Two-thirds of the world’s refugees come from just Syria, South Sudan, Afghanistan, Myanmar and Somalia, but they are generally not hosted by wealthy nations but poor and middle-income countries next to their own.
Francesco’s project team - which includes Edinburgh Napier colleagues Professor Mark Huxham and Dr Bernardino D'Amico as well as academics and experts from the UK, Italy, Jordan, Kenya, Zimbabwe and South Africa - want to develop a model for permanent housing that can be adapted to different settings, and build prototypes through participatory design involving local communities and intended users.
The project will collect unprecedented data on life cycle costs and environmental impacts whilst assessing users’ comfort and the social suitability of the regional variants developed from the Makazi concept to ensure economic viability and environmental issues are fully considered.
With the involvement of Plan International, the UN Office for Project Services and ARUP International Development, Francesco believes the project can achieve substantial impact and benefit the lives of millions.
He said: “As a privileged, white male born and bred in the Western world, I always had a desire to know more of the life of others and their cultures and grew up with a sense of moral duty of ‘giving back’.
“This project is part of a life-long ambition of leaving a positive impact with what I do and I am grateful that so many international partners from developing countries have supported this idea and committed to working together for the next three years.
“I can’t wait to see what we will achieve together, and how our diverse backgrounds will offer novel insights to tackle old problems.”
Professor Mark Huxham said: “Across the world the numbers of displaced people and refugees are growing, and the difficulties these vulnerable people face are getting worse. Many attempts to house refugees that are intended as temporary solutions become long term settlements, and these can have major environmental impacts. This unique project brings together engineers, development experts and environmental scientists such as myself to help find solutions that are better for people and for the environment.”
Dr Bernardino D’Amico, a structural engineering lecturer whose role focuses on construction aspects of the project, said: “I feel very excited about the opportunity this represents to help the displaced. Too often temporary camps, deployed as a result of an emergency, become a permanent place of life for many people.”
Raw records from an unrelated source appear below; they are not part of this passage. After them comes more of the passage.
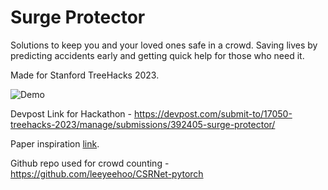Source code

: # Surge Protector
Solutions to keep you and your loved ones safe in a crowd. Saving lives by predicting accidents early and getting quick help for those who need it.

Made for Stanford TreeHacks 2023.

![Demo](https://media.giphy.com/media/RKy9FLsvn4KipzMbeB/giphy.gif)



Devpost Link for Hackathon - https://devpost.com/submit-to/17050-treehacks-2023/manage/submissions/392405-surge-protector/


Paper inspiration [link](https://arxiv.org/pdf/1802.10062.pdf).


Github repo used for crowd counting - https://github.com/leeyeehoo/CSRNet-pytorch
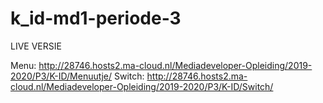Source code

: # k_id-md1-periode-3

LIVE VERSIE

Menu: http://28746.hosts2.ma-cloud.nl/Mediadeveloper-Opleiding/2019-2020/P3/K-ID/Menuutje/
Switch: http://28746.hosts2.ma-cloud.nl/Mediadeveloper-Opleiding/2019-2020/P3/K-ID/Switch/
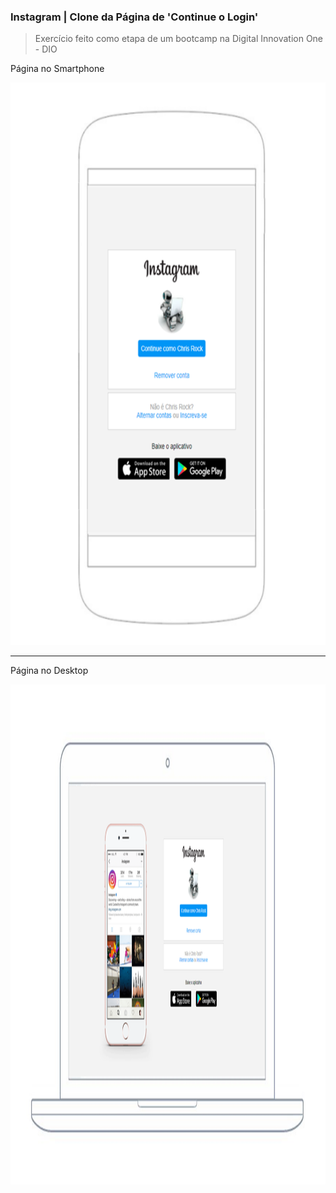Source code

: ### Instagram | Clone da Página de 'Continue o Login'

> Exercício feito como etapa de um bootcamp na Digital Innovation One - DIO

Página no Smartphone

<img src="instagram-smartphone.png" width="700" height="900">

------

Página no Desktop

<img src="instagram-computer.png" width="1366" height="800">

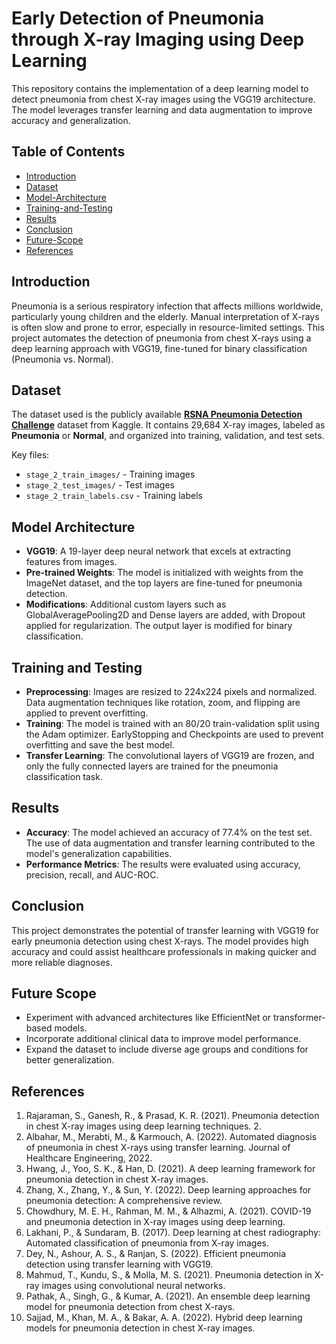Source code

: # Early Detection of Pneumonia through X-ray Imaging using Deep Learning

This repository contains the implementation of a deep learning model to detect pneumonia from chest X-ray images using the VGG19 architecture. The model leverages transfer learning and data augmentation to improve accuracy and generalization.

## Table of Contents
- [Introduction](#introduction)
- [Dataset](#dataset)
- [Model-Architecture](#model-architecture)
- [Training-and-Testing](#training-and-testing)
- [Results](#results)
- [Conclusion](#conclusion)
- [Future-Scope](#future-scope)
- [References](#references)

## Introduction

Pneumonia is a serious respiratory infection that affects millions worldwide, particularly young children and the elderly. Manual interpretation of X-rays is often slow and prone to error, especially in resource-limited settings. This project automates the detection of pneumonia from chest X-rays using a deep learning approach with VGG19, fine-tuned for binary classification (Pneumonia vs. Normal).

## Dataset

The dataset used is the publicly available **[RSNA Pneumonia Detection Challenge](https://www.kaggle.com/c/rsna-pneumonia-detection-challenge/data)** dataset from Kaggle. It contains 29,684 X-ray images, labeled as **Pneumonia** or **Normal**, and organized into training, validation, and test sets.

Key files:
- `stage_2_train_images/` - Training images
- `stage_2_test_images/` - Test images
- `stage_2_train_labels.csv` - Training labels

## Model Architecture

- **VGG19**: A 19-layer deep neural network that excels at extracting features from images.
- **Pre-trained Weights**: The model is initialized with weights from the ImageNet dataset, and the top layers are fine-tuned for pneumonia detection.
- **Modifications**: Additional custom layers such as GlobalAveragePooling2D and Dense layers are added, with Dropout applied for regularization. The output layer is modified for binary classification.

## Training and Testing

- **Preprocessing**: Images are resized to 224x224 pixels and normalized. Data augmentation techniques like rotation, zoom, and flipping are applied to prevent overfitting.
- **Training**: The model is trained with an 80/20 train-validation split using the Adam optimizer. EarlyStopping and Checkpoints are used to prevent overfitting and save the best model.
- **Transfer Learning**: The convolutional layers of VGG19 are frozen, and only the fully connected layers are trained for the pneumonia classification task.

## Results

- **Accuracy**: The model achieved an accuracy of 77.4% on the test set. The use of data augmentation and transfer learning contributed to the model's generalization capabilities.
- **Performance Metrics**: The results were evaluated using accuracy, precision, recall, and AUC-ROC.

## Conclusion

This project demonstrates the potential of transfer learning with VGG19 for early pneumonia detection using chest X-rays. The model provides high accuracy and could assist healthcare professionals in making quicker and more reliable diagnoses.

## Future Scope

- Experiment with advanced architectures like EfficientNet or transformer-based models.
- Incorporate additional clinical data to improve model performance.
- Expand the dataset to include diverse age groups and conditions for better generalization.

## References

1. Rajaraman, S., Ganesh, R., & Prasad, K. R. (2021). Pneumonia detection in chest X-ray images using deep learning techniques. 2.
2. Albahar, M., Merabti, M., & Karmouch, A. (2022). Automated diagnosis of pneumonia in chest X-rays using transfer learning. Journal of Healthcare Engineering, 2022. 
3. Hwang, J., Yoo, S. K., & Han, D. (2021). A deep learning framework for pneumonia detection in chest X-ray images.  
4. Zhang, X., Zhang, Y., & Sun, Y. (2022). Deep learning approaches for pneumonia detection: A comprehensive review.  
5. Chowdhury, M. E. H., Rahman, M. M., & Alhazmi, A. (2021). COVID-19 and pneumonia detection in X-ray images using deep learning. 
6. Lakhani, P., & Sundaram, B. (2017). Deep learning at chest radiography: Automated classification of pneumonia from X-ray images. 
7. Dey, N., Ashour, A. S., & Ranjan, S. (2022). Efficient pneumonia detection using transfer learning with VGG19. 
8. Mahmud, T., Kundu, S., & Molla, M. S. (2021). Pneumonia detection in X-ray images using convolutional neural networks. 
9. Pathak, A., Singh, G., & Kumar, A. (2021). An ensemble deep learning model for pneumonia detection from chest X-rays. 
10. Sajjad, M., Khan, M. A., & Bakar, A. A. (2022). Hybrid deep learning models for pneumonia detection in chest X-ray images.
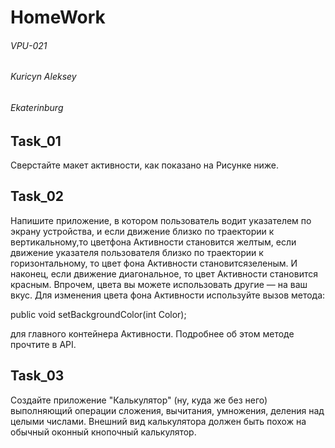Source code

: # HomeWork
###### VPU-021
###### Kuricyn Aleksey
###### Ekaterinburg

## Task_01

Сверстайте макет активности, как показано на Рисунке ниже.

## Task_02

Напишите приложение, в котором пользователь водит указателем по экрану устройства,
и если движение близко по траектории к вертикальному,то цветфона Активности становится желтым,
если движение указателя пользователя близко по траектории к горизонтальному, то цвет фона
Активности становитсязеленым. И наконец, если движение диагональное, то цвет Активности становится
красным. Впрочем, цвета вы можете использовать другие — на ваш вкус.
Для изменения цвета фона Активности используйте вызов метода:

public void setBackgroundColor(int Color);

для главного контейнера Активности. Подробнее об этом методе прочтите в API.

## Task_03

Создайте приложение "Калькулятор" (ну, куда же без него) выполняющий операции сложения,
вычитания, умножения, деления над целыми числами. Внешний вид калькулятора должен быть
похож на обычный оконный кнопочный калькулятор.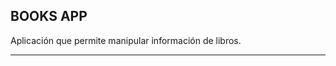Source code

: BOOKS APP
-------------------------------------------------------------------

Aplicación que permite manipular información de libros.

-------------------------------------------------------------------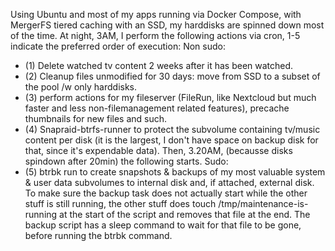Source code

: Using Ubuntu and most of my apps running via Docker Compose, with MergerFS tiered caching with an SSD, my harddisks are spinned down most of the time. 
At night, 3AM, I perform the following actions via cron, 1-5 indicate the preferred order of execution:
Non sudo: 
- (1) Delete watched tv content 2 weeks after it has been watched. 
- (2) Cleanup files unmodified for 30 days: move from SSD to a subset of the pool /w only harddisks.
- (3) perform actions for my fileserver (FileRun, like Nextcloud but much faster and less non-filemanagement related features), precache thumbnails for new files and such. 
- (4) Snapraid-btrfs-runner to protect the subvolume containing tv/music content per disk (it is the largest, I don't have space on backup disk for that, since it's expendable data). 
Then, 3.20AM, (becausse disks spindown after 20min) the following starts. 
Sudo:
- (5) btrbk run to create snapshots & backups of my most valuable system & user data subvolumes to internal disk and, if attached, external disk. 
To make sure the backup task does not actually start while the other stuff is still running, the other stuff does touch /tmp/maintenance-is-running at the start of the script and removes that file at the end. The backup script has a sleep command to wait for that file to be gone, before running the btrbk command.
The Frontiers Programmes are a suite of activities that address global development challenges using an interdisciplinary and innovative approach. The programmes establish a global community of early- and mid-career researchers, innovators and practitioners, with different perspectives from the forefronts of their disciplines. The Frontiers Follow-On Funding programme offers mid-sized grants, worth up to £300,000 over three years, to build on previously funded projects, helping them to scale up previous activities into fully formed research projects that tackle global challenges.